AIM OF THE EXERCISE: A faithful copy of every record is needed here. Images must not appear in it.

Top of EXTRACTED INFORMATION

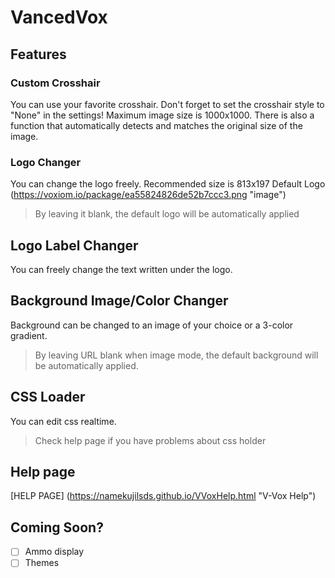 # VancedVox

## Features

### Custom Crosshair

You can use your favorite crosshair.
Don't forget to set the crosshair style to "None" in the settings!
Maximum image size is 1000x1000.
There is also a function that automatically detects and matches the original size of the image.

### Logo Changer

You can change the logo freely.
Recommended size is 813x197
Default Logo
(https://voxiom.io/package/ea55824826de52b7ccc3.png "image")

> By leaving it blank, the default logo will be automatically applied

## Logo Label Changer

You can freely change the text written under the logo.

## Background Image/Color Changer

Background can be changed to an image of your choice or a 3-color gradient.

> By leaving URL blank when image mode, the default background will be automatically applied.

## CSS Loader
You can edit css realtime.
> Check help page if you have problems about css holder


## Help page
[HELP PAGE] (https://namekujilsds.github.io/VVoxHelp.html "V-Vox Help")


## Coming Soon?
- [ ] Ammo display
- [ ] Themes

Bottom of EXTRACTED INFORMATION

ANSWER TO THE EXERCISE:
 # VancedVox

## Features

### Custom Crosshair

You can use your favorite crosshair.
Don't forget to set the crosshair style to "None" in the settings!
Maximum image size is 1000x1000.
There is also a function that automatically detects and matches the original size of the image.

### Logo Changer

You can change the logo freely.
Recommended size is 813x197
Default Logo
(https://voxiom.io/package/ea55824826de52b7ccc3.png "image")

> By leaving it blank, the default logo will be automatically applied

## Logo Label Changer

You can freely change the text written under the logo.

## Background Image/Color Changer

Background can be changed to an image of your choice or a 3-color gradient.

> By leaving URL blank when image mode, the default background will be automatically applied.

## CSS Loader
You can edit css realtime.
> Check help page if you have problems about css holder


## Help page
[HELP PAGE] (https://namekujilsds.github.io/VVoxHelp.html "V-Vox Help")


## Coming Soon?
- [ ] Ammo display
- [ ] Themes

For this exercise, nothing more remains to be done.